» **Task brief**:
Count how many lines in the data hold "while". Only the number.

» **Information given**:

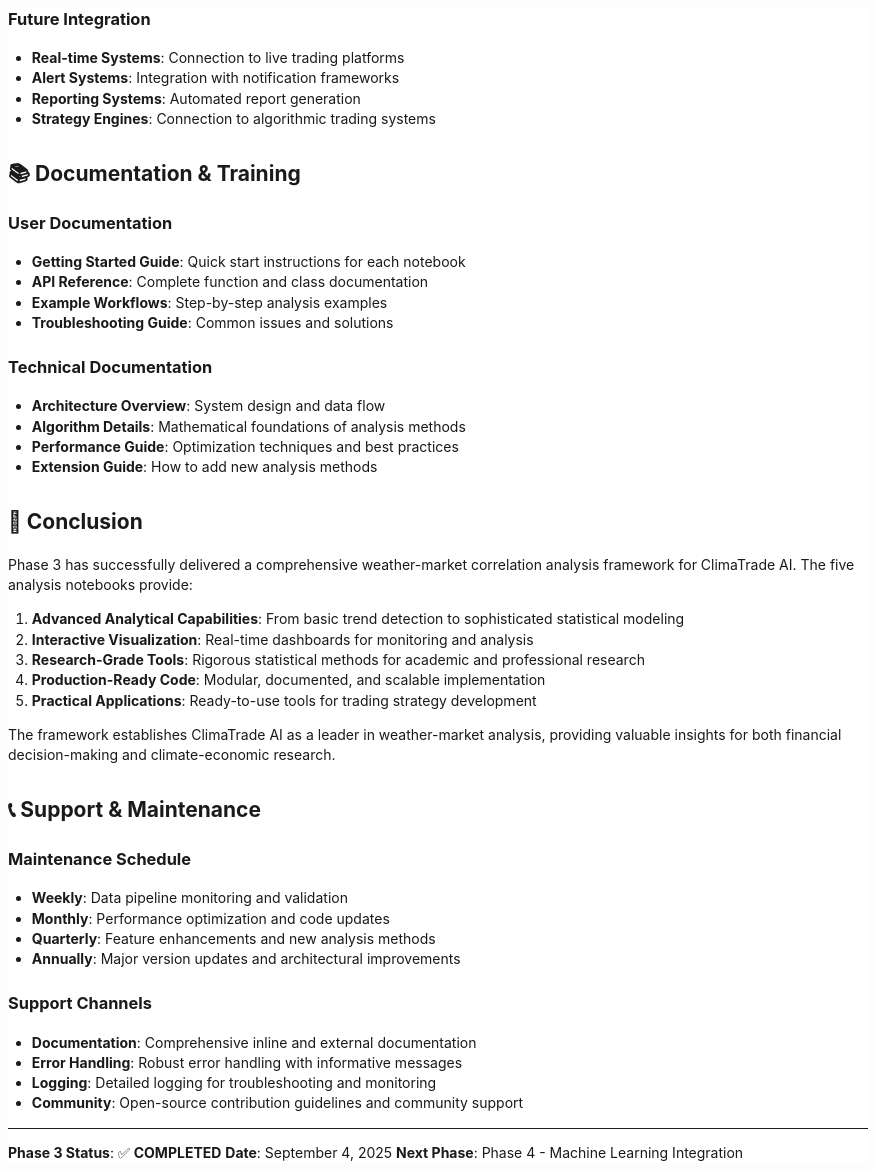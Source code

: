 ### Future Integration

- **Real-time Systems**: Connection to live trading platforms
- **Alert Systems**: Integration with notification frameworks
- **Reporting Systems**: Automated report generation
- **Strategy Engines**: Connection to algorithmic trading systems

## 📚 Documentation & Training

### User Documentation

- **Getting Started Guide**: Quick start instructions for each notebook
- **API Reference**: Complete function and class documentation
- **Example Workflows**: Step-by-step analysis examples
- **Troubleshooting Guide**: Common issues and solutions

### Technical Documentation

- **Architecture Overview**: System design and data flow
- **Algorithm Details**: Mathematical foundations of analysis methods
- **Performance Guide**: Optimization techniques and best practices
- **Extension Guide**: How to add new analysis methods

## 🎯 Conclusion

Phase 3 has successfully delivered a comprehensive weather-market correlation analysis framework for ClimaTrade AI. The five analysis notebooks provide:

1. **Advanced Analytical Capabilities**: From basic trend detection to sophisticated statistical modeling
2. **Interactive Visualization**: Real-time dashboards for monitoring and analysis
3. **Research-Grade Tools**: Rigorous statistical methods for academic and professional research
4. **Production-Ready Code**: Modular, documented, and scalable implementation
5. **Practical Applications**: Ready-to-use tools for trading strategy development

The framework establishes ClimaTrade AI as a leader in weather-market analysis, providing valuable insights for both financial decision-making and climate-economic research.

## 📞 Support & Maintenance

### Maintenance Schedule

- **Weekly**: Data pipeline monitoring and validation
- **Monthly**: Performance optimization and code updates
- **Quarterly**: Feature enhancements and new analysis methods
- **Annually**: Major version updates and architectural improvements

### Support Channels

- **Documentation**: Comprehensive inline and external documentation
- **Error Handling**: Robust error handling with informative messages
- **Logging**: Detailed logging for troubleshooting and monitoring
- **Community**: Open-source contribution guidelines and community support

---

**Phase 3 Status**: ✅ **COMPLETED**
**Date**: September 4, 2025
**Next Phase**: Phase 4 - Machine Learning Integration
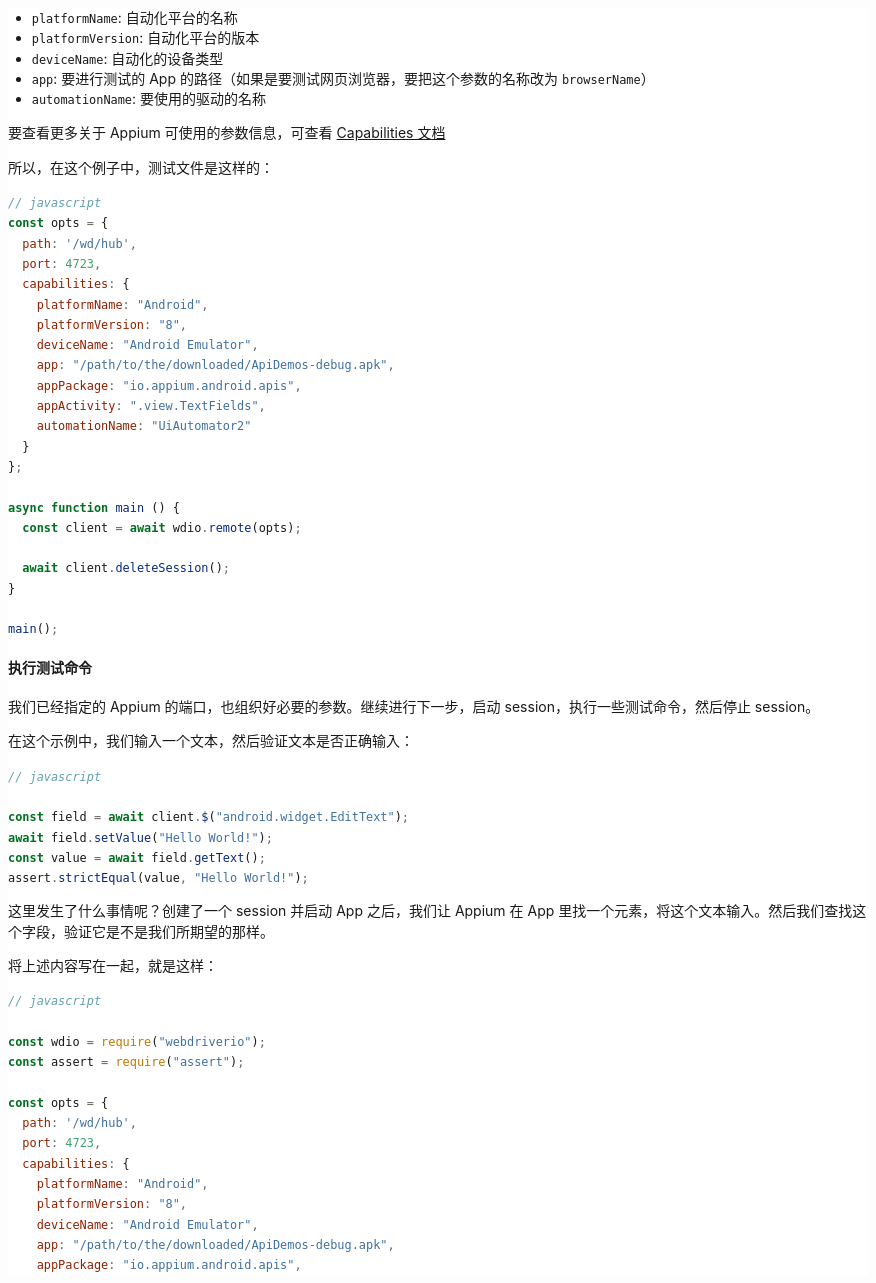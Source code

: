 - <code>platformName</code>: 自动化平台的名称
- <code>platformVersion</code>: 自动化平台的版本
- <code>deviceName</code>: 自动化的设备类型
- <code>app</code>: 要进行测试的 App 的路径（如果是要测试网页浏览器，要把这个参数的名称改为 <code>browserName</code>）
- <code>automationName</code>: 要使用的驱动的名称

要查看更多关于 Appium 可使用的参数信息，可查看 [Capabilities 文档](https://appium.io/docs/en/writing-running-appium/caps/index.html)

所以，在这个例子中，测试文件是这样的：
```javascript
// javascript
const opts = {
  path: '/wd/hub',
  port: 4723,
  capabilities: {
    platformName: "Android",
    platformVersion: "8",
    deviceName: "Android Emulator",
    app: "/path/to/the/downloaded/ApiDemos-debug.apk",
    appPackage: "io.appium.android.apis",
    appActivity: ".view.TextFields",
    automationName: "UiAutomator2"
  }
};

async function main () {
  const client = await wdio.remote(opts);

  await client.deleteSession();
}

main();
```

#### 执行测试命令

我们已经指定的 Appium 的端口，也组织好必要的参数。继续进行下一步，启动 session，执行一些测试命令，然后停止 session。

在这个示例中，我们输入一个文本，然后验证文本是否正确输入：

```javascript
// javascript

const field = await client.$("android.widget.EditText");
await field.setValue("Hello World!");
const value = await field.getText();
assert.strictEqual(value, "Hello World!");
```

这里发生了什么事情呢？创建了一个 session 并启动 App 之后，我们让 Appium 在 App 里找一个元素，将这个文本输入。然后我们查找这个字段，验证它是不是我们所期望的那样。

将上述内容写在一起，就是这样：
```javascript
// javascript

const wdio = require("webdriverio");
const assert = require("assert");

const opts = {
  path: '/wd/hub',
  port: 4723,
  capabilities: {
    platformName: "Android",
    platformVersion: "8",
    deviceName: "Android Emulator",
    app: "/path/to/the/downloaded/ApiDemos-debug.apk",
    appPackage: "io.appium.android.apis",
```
...
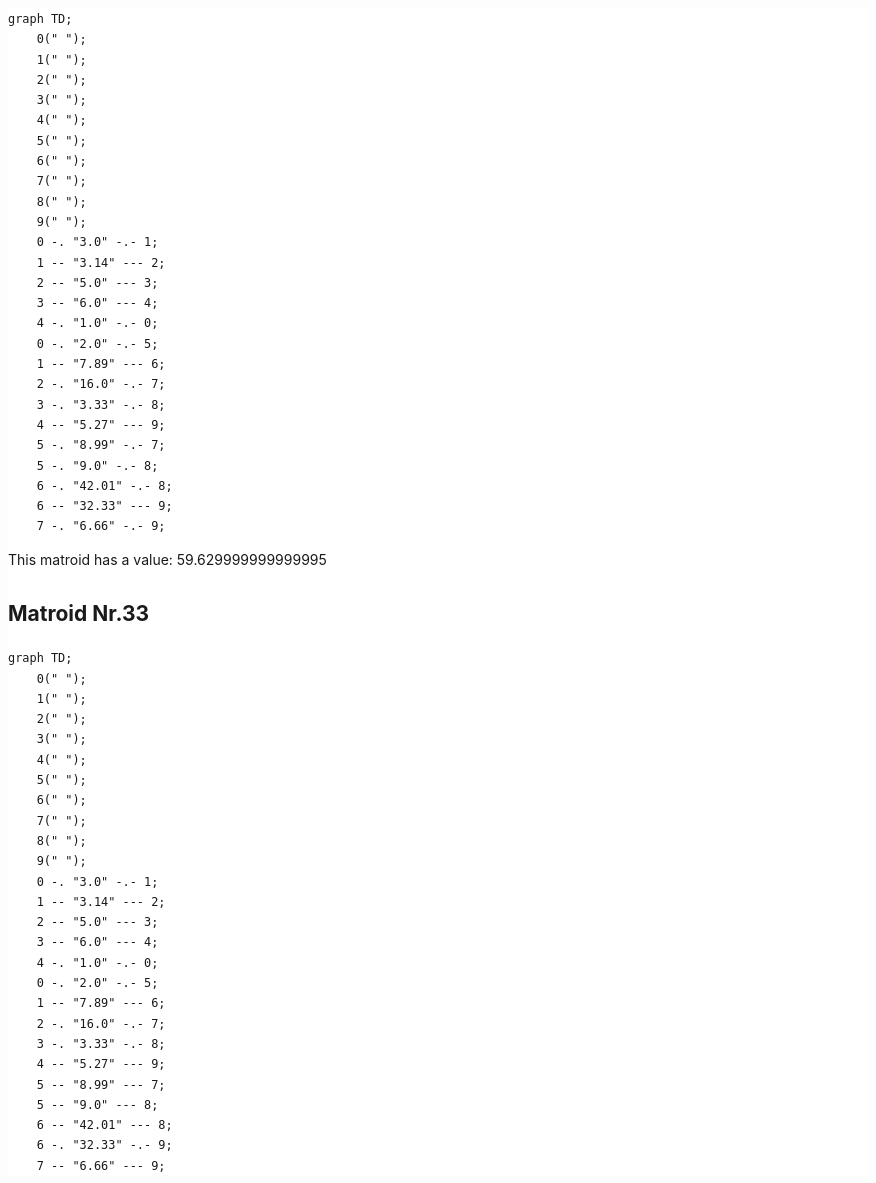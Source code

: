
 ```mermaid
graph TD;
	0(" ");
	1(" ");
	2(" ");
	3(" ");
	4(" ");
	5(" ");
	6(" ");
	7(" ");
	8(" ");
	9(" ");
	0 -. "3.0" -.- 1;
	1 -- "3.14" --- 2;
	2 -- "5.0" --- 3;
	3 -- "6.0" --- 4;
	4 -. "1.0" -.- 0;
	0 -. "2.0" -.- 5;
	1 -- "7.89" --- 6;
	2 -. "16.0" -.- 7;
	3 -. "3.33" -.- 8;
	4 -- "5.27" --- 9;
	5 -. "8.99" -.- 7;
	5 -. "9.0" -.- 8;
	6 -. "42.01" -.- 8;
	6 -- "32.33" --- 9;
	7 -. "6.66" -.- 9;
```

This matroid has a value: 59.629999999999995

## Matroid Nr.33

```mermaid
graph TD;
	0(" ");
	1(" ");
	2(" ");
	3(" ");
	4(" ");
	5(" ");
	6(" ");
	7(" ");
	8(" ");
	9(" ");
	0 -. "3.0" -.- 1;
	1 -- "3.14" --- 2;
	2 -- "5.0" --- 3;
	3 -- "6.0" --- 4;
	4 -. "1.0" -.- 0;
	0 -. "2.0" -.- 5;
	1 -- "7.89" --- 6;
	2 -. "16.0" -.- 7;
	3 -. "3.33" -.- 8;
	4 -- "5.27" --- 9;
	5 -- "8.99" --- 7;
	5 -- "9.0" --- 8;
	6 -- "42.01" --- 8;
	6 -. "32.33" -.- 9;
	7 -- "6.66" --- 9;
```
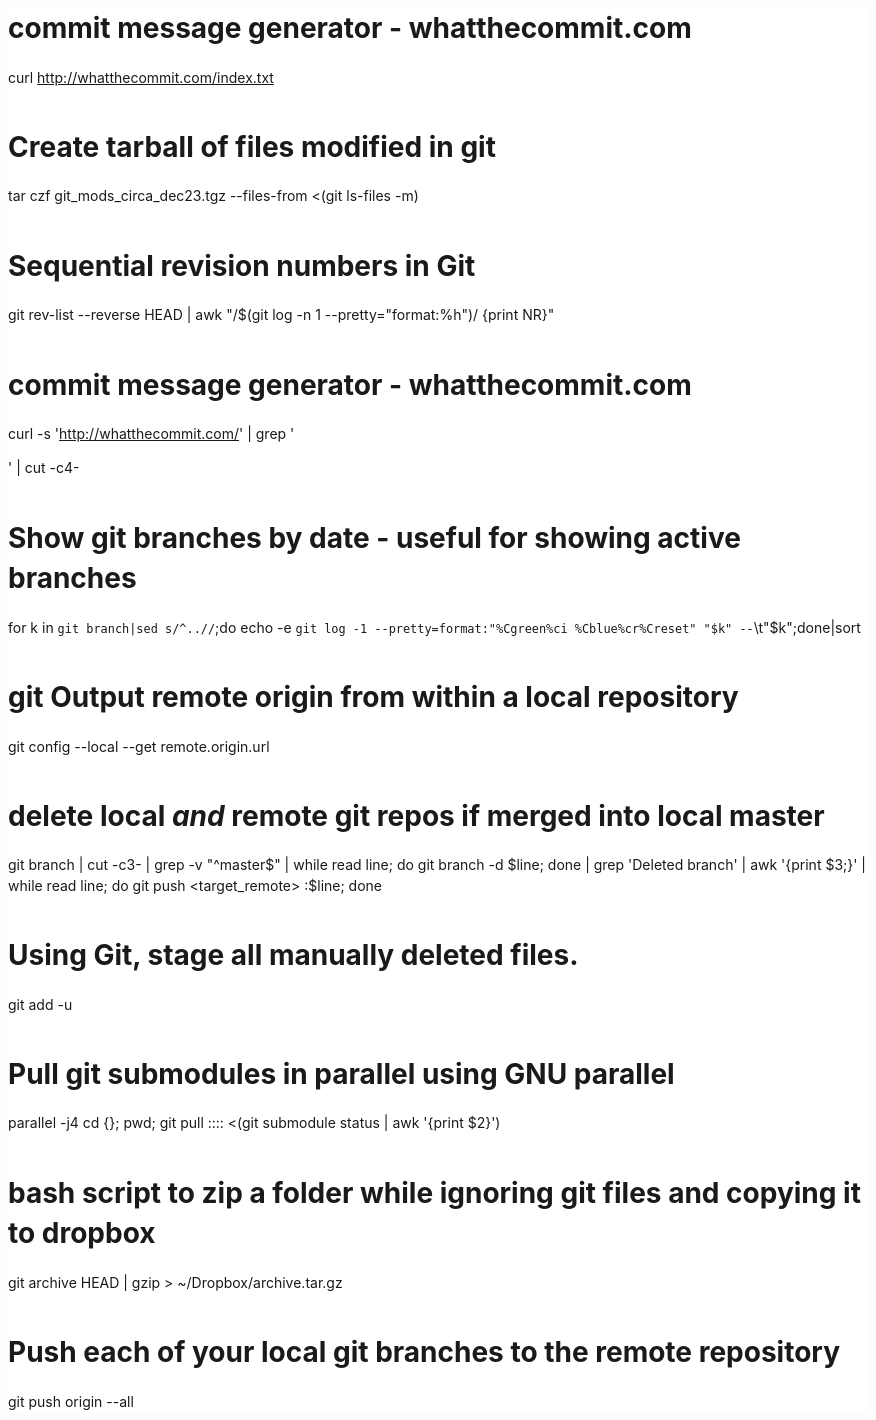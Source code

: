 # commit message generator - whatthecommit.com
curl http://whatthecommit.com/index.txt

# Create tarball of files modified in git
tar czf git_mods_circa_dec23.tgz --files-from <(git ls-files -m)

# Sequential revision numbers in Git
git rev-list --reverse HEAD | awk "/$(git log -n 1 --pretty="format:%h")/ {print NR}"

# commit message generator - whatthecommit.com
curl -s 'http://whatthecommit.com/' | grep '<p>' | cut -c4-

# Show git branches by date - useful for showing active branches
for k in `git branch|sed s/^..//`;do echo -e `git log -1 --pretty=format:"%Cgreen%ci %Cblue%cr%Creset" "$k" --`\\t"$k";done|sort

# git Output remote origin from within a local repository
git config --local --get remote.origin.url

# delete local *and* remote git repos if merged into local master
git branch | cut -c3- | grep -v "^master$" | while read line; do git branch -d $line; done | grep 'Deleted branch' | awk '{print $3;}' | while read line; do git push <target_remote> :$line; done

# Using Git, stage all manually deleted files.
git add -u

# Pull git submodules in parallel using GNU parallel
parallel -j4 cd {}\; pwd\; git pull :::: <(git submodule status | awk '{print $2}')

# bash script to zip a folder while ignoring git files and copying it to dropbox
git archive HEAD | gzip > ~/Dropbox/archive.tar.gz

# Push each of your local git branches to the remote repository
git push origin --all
--
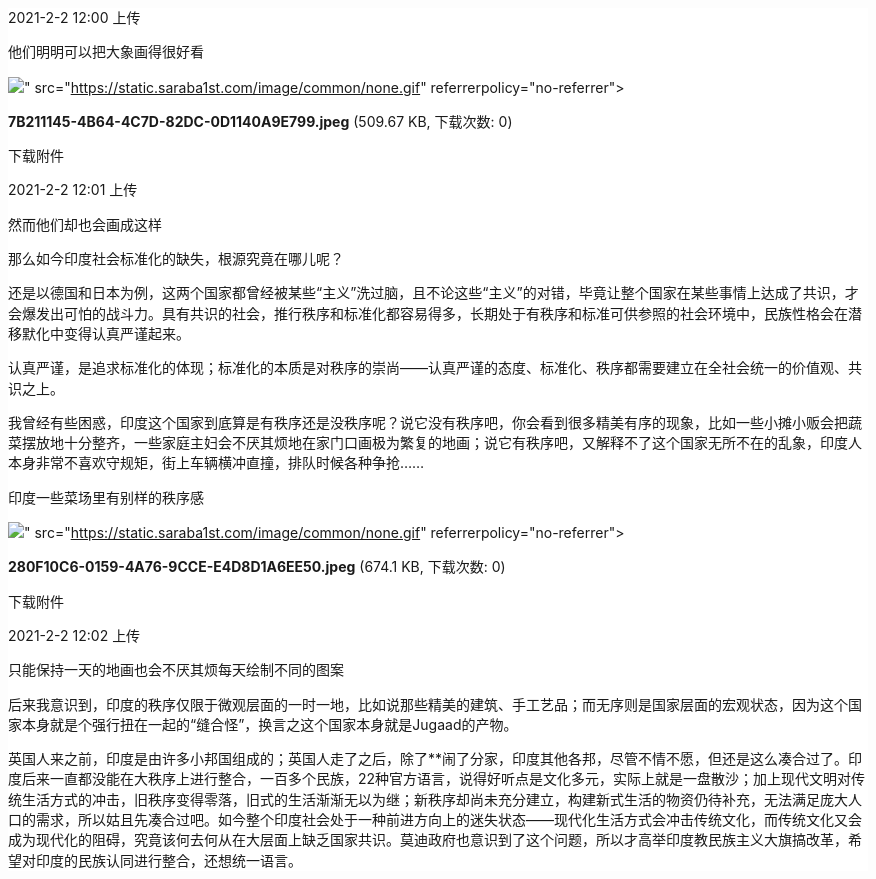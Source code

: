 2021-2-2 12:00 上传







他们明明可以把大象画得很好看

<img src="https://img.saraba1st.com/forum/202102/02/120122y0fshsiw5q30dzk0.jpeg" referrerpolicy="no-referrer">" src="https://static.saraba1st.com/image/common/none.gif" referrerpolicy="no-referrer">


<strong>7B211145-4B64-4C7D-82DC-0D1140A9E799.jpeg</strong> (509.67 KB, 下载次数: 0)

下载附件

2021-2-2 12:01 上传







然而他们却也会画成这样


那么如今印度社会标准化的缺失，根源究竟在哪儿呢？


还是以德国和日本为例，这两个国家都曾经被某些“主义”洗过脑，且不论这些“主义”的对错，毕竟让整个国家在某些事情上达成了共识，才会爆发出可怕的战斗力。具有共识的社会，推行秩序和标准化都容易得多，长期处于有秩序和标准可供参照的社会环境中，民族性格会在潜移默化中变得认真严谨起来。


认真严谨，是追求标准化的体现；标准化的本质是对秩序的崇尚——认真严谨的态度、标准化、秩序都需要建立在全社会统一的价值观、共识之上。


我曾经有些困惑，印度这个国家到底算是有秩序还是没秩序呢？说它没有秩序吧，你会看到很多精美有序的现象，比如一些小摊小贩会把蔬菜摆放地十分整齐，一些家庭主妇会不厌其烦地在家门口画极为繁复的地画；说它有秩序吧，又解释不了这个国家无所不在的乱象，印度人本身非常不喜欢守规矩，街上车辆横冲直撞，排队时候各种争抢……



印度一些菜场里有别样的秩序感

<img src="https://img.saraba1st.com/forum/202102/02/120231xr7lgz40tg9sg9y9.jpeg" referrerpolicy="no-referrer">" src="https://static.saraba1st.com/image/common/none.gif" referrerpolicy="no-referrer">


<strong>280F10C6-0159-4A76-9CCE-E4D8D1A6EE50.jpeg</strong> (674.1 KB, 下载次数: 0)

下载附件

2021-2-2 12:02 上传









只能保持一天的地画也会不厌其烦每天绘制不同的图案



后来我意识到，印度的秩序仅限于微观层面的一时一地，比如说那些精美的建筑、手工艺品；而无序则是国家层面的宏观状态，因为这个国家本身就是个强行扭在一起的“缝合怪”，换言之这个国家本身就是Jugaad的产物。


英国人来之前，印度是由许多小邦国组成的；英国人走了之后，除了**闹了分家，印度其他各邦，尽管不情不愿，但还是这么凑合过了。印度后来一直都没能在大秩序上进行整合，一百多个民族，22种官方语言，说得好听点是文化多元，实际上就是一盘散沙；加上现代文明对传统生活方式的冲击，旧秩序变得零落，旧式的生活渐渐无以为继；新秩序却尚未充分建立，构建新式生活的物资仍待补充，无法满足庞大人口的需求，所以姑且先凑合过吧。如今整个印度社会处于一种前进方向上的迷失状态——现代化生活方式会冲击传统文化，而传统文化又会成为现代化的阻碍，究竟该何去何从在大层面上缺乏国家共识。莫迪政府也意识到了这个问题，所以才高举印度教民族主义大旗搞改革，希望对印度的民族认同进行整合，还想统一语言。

» **Task response**:
2